Swap extra-virgin olive oil for all your other oils and fats when cooking at low temperatures, since extra-virgin olive oil breaks down at high temperatures.
2. Low-Carb or Ketogenic Diet
Low-carb and ketogenic diets provide a number of health benefits, including weight loss and reduced blood sugar levels.
Low-carb and ketogenic diets typically increase HDL cholesterol levels in people with diabetes, metabolic syndrome and obesity.
3. Exercise Regularly
Being physically active is important for heart health.
Studies have shown that many different types of exercise are effective at raising HDL cholesterol; however the biggest increases in HDL are typically seen with high-intensity exercise.
4. Add Coconut Oil to your Diet
Studies have shown that coconut oil may reduce appetite, increase metabolic rate and help protect brain health.
Some people may be concerned about coconut oil’s effects on heart health due to its high saturated fat content.
However, it appears that coconut oil is actually quite heart healthy.
Coconut oil tends to raise HDL cholesterol more than many other types of fat.
5. Stop Smoking
One of the negative effects of smoking is a suppression of HDL cholesterol.
Quitting smoking can increase HDL and improve HDL function and help protect heart health.
6. Lose Weight
When overweight and obese people lose weight, their HDL cholesterol levels usually increase.

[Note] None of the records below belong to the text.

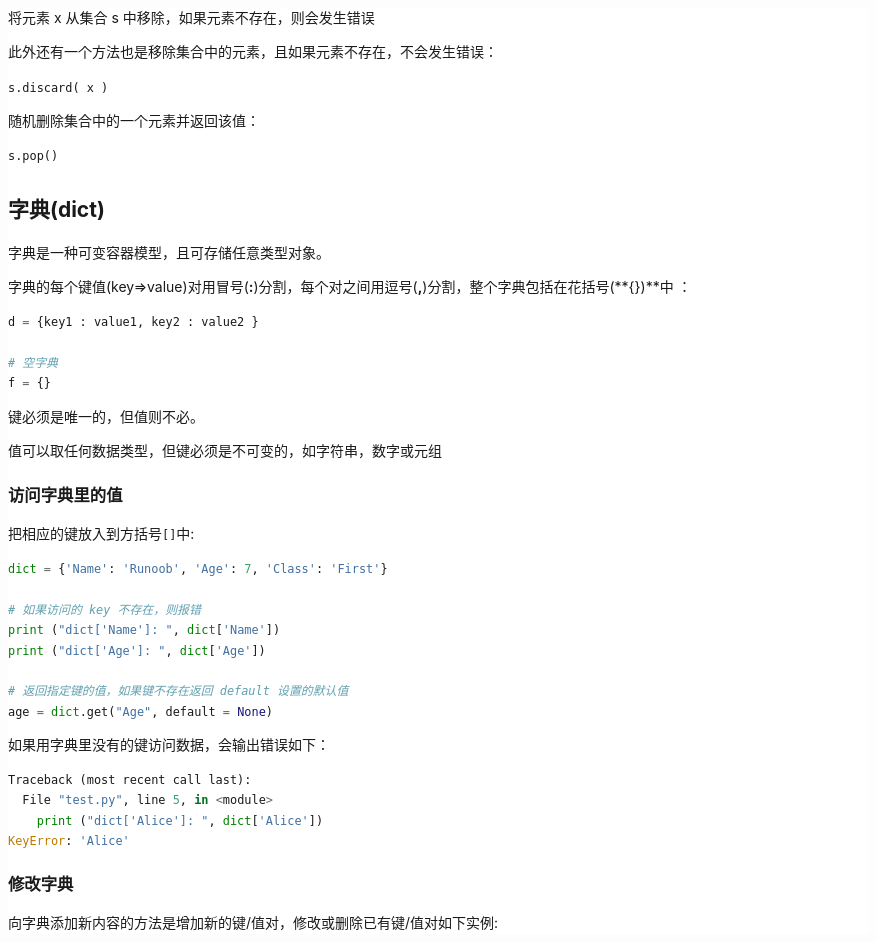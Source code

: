 将元素 x 从集合 s 中移除，如果元素不存在，则会发生错误

此外还有一个方法也是移除集合中的元素，且如果元素不存在，不会发生错误：

```python
s.discard( x )
```

随机删除集合中的一个元素并返回该值：

```python
s.pop() 
```

## 字典(dict)

字典是一种可变容器模型，且可存储任意类型对象。

字典的每个键值(key=>value)对用冒号(**:**)分割，每个对之间用逗号(**,**)分割，整个字典包括在花括号(**{})**中 ：

```python
d = {key1 : value1, key2 : value2 }

# 空字典
f = {}
```

键必须是唯一的，但值则不必。

值可以取任何数据类型，但键必须是不可变的，如字符串，数字或元组

### 访问字典里的值

把相应的键放入到方括号`[]`中:

```python
dict = {'Name': 'Runoob', 'Age': 7, 'Class': 'First'}
 
# 如果访问的 key 不存在，则报错
print ("dict['Name']: ", dict['Name'])
print ("dict['Age']: ", dict['Age'])

# 返回指定键的值，如果键不存在返回 default 设置的默认值
age = dict.get("Age", default = None)
```

如果用字典里没有的键访问数据，会输出错误如下：

```python
Traceback (most recent call last):
  File "test.py", line 5, in <module>
    print ("dict['Alice']: ", dict['Alice'])
KeyError: 'Alice'
```

### 修改字典

向字典添加新内容的方法是增加新的键/值对，修改或删除已有键/值对如下实例:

The key to achieving and maintaining healthy HDL cholesterol levels is choosing the type of diet that makes it easiest for you to lose weight and keep it off.
7. Choose Purple Produce
Consuming purple-colored fruits and vegetables is a delicious way to potentially increase HDL cholesterol.
Purple produce contains antioxidants known as Anthocyanins. Consuming fruits and vegetables rich in anthocyanins may help increase HDL cholesterol levels.
8. Eat Fatty Fish Often
The omega-3 fats in fatty fish provide major benefits to heart health, including a reduction in inflammation and better functioning of the cells that line your arteries. Eating fatty fish several times per week may help increase HDL cholesterol levels and provide other benefits to heart health.
9. Avoid Artificial Trans Fats
Artificial trans fats have many negative health effects due to their inflammatory properties. The artificial trans fats found in margarines and processed foods are created by adding hydrogen to unsaturated vegetable and seed oils. These fats are also known as industrial trans fats or partially hydrogenated fats. These artificial trans fats may lower HDL cholesterol levels, increases inflammation and contributed to several health problems.